Increasing focus on carbon emissions and with the International Maritime Organization’s global sulfur cap set to kick in from 2020, shipowners are eyeing LNG dual fueled engines for newbuilds to stay flexible in an uncertain price environment, sources said at an industry event Thursday.

The looming 0.5% sulfur cap is the biggest issue for shipping right now because it covers the high seas too, Michihiko Nakano, general manager bunker business office, Mitsui O.S.K. Lines, said at the Gas Asia Summit & Exhibition, held as part of the Singapore International Energy Week.

The rule would affect more than 70,000 ships and required the industry to act swiftly, he said.

Several options exist to comply with this rule. This includes distillates, low sulfur fuels, scrubbers with HSFO, and other alternatives, mainly LNG.

“Improving logistics, development of engineering, rule making, and environmental consciousness make LNG a promising option as a marine fuel,” Nakano said. “We are ready to go into LNG fuel and LNG bunkering together with good partners.”

MOL is already undertaking several projects in this direction. In May, the company also said it was planning to build its first LNG-fueled tug boat, with deployment scheduled for April 2019.

“Besides sulfur restrictions, we can expect more environmental regulations in future. So, whatever fuel choice you make today has to be future proof,” said Deputy Director (Port Services) at the Maritime and Port Authority of Singapore Alan Lim.

According to a report released by the International Council on Clean Transportation this month, bunker fuel consumption rose from 291 million mt in 2013 to 298 million mt in 2015. CO2 emissions from global shipping — oceangoing vessels, domestic ships, and fishing vessels — increased from 910 million mt to 932 million mt over the same period, in line with marine fuel consumption, the data showed.

The EU MRV regulation, which requires any ship of over 5,000 gross tonnage calling at an EU port to record its CO2 emissions for the entire voyage, saw its first deadline on August 31, when such ships were required to submit a monitoring plan to a verifier for approval.

The second deadline is January 2018, from when shipping companies must record fuel consumption, carbon emissions and other relevant information for each ship on a per voyage and annual basis according to an approved monitoring plan.

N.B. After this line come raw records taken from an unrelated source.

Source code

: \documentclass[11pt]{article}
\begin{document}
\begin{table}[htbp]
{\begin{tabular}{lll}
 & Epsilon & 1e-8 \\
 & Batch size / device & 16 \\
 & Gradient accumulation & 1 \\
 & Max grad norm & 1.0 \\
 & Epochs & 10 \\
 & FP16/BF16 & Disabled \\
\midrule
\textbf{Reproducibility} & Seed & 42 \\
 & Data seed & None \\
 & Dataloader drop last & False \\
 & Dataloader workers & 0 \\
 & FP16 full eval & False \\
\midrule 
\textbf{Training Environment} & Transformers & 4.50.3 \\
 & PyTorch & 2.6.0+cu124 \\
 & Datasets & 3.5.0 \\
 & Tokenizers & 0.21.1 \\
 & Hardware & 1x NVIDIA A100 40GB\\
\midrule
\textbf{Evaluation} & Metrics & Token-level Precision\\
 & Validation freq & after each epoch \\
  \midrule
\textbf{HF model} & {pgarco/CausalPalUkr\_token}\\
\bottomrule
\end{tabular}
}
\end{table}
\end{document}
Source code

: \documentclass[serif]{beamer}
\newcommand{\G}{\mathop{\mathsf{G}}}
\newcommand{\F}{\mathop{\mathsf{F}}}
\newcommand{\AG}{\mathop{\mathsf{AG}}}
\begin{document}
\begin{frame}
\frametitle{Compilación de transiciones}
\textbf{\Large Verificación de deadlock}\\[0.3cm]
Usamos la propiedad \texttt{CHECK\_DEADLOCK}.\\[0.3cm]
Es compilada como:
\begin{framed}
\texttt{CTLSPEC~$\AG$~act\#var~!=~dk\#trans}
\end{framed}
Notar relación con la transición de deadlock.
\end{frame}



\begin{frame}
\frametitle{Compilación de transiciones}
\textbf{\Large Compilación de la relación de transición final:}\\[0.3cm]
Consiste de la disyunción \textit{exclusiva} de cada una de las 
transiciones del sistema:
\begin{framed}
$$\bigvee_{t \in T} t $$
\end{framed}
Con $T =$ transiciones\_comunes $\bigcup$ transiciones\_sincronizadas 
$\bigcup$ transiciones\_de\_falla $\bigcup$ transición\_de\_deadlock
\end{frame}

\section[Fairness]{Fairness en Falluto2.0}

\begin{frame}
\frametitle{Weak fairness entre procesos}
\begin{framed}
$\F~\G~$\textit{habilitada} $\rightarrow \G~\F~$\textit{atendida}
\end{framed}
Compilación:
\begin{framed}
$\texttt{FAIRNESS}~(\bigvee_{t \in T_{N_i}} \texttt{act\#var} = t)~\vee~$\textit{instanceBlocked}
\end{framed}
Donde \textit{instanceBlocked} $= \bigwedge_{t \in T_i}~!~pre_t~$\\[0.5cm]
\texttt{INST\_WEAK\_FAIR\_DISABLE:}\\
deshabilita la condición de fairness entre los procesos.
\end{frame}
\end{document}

The IMO, along with various countries, industry and non-governmental organization representatives, is also discussing a comprehensive GHG strategy for ships, which could include a cap on emissions. LNG not only curbs NOx, SOx pollution but also carbon emissions.


“We need to help the members to kick-start the industry,” Walter P. Purio, CEO, LNG Marine Fuel Institute, said. In this regard, Pilbara Port Authority, Woodside, BHP, Mitsubishi, GE and MOL were already doing their bit, he added.

Singapore has been at the helm of LNG bunkering initiatives, spearheading the creation of a network of LNG ready ports that includes 11 globally now. “From early 2018 onwards, LNG-fueled harbor craft vessels built under MPA co-funding program will be delivered in Singapore,” MPA’s Lim said.

“Safety remains a priority in LNG bunkering and we will not take any chances on safety,” he added.

In April, Singapore launched its first technical reference — TR56 — for LNG bunkering. TR56 aims to provide a safe and efficient framework for LNG bunkering operations in Singapore. It has three parts: requirements for custody transfer, procedures and safety distances, and competency requirements for personnel.

Price remains another compelling consideration for shipowners to choose LNG over other options, sources said.

“If we just replace conventional engines with LNG-fueled engines, there is environmental compliance but very little return on the additional capex required for LNG propulsion. To justify this additional capex or return on investment, hybrid propulsion is the way forward,” said Sanjay Verma, director business development LNG-Asia, at Wartsila.

Presenting a case study on a 75 tonne LNG hybrid bollard pull tug, he added that the fuel savings could be as much as 25%.

“If you install less power, reduce running hours of engines, you automatically get a benefit in terms of opex and additional environmental benefits compared to just LNG powering,” he said, adding that the global market for hybrid propulsion was expected to grow fast.